This was a good experience on tracking down a DNS issue at IMC, when I had no practical network debugging experience.

tldr

  • try to get the network tuple to help diagnose general networking issues
  • nslookup / dig will get the DNS record for you
  • tcpdump can determine if network traffic is making it in / out of a server
  • traceroute / mtr will determine at which hop packets are getting dropped

The issue

It was noticed that cronjobs on a particular host were failing with DNS errors, and was intermittently unable to send requests:

Failed to establish a new connection: [Errno -3] Temporary failure in name resolution')

Digging into it

The issue wasn’t consistently happening and was observed across multiple hosts, so it likely wasn’t a local configuration issue.

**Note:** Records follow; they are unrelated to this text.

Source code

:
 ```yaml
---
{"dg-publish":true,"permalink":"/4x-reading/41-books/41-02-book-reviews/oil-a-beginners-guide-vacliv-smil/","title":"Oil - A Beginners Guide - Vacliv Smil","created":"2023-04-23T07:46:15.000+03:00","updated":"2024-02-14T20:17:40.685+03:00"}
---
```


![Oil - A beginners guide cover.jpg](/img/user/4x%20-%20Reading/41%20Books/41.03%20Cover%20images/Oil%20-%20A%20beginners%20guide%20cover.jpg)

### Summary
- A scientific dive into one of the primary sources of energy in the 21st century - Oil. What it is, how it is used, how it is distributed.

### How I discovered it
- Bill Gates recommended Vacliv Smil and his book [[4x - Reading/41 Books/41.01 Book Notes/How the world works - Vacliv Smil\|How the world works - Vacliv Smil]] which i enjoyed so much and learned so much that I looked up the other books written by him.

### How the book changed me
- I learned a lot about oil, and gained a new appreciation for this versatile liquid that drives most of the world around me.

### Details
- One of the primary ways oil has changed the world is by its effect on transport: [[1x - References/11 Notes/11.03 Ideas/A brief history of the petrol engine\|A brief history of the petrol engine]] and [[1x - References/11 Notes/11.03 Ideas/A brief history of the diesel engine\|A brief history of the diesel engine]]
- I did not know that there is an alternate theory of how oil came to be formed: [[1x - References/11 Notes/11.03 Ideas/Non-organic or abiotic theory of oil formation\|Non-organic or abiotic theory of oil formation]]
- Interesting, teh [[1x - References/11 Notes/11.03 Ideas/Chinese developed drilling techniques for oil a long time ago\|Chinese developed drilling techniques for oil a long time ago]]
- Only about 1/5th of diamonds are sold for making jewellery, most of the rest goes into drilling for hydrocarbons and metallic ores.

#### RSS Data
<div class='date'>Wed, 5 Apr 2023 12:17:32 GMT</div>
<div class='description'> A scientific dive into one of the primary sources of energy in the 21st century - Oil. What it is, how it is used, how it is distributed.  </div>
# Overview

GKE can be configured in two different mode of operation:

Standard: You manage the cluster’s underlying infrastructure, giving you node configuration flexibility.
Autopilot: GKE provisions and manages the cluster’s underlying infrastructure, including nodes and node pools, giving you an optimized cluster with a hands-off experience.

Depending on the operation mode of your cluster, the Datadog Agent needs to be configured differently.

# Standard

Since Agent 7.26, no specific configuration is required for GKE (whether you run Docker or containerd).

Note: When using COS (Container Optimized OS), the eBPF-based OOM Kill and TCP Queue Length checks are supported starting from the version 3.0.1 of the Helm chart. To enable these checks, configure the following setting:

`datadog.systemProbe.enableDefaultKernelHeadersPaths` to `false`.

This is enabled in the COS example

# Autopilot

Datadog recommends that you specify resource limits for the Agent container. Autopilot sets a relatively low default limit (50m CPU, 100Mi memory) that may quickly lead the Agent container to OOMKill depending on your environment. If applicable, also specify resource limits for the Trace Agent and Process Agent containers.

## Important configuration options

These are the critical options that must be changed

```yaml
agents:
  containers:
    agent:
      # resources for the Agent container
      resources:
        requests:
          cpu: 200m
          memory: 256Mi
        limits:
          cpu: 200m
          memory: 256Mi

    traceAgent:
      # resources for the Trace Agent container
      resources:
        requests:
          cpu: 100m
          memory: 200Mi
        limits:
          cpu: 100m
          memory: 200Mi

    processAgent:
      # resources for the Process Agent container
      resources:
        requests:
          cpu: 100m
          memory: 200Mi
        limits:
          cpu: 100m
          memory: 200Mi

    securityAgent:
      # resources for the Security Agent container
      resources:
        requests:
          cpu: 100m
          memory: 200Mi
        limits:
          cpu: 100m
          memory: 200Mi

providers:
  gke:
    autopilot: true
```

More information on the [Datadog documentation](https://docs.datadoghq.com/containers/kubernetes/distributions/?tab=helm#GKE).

Following these two guides & ruled out any Kubernetes things:

A lot of googling online seemed to suggest that the coredns pods for the cluster are overwhelmed & not able to respond to the requests.

This didn’t seem to be the case, as investigating them in namespace kube-system did not indicate high resource usage nor any errors in the logs.

Fluent-bit running on the same host seemed to complain about DNS servers, so it wasn’t just our applications that were the issue.

fluent-bit [2023/12/12 12:18:34] [ warn] [net] getaddrinfo(host='REDACTED_HOST', err=12): Timeout while contacting DNS servers`

Upon asking in a public channel if anyone else was experiencing DNS issues, a network engineer linked a guide on things to try before pinging a network engineer (and rightfully so).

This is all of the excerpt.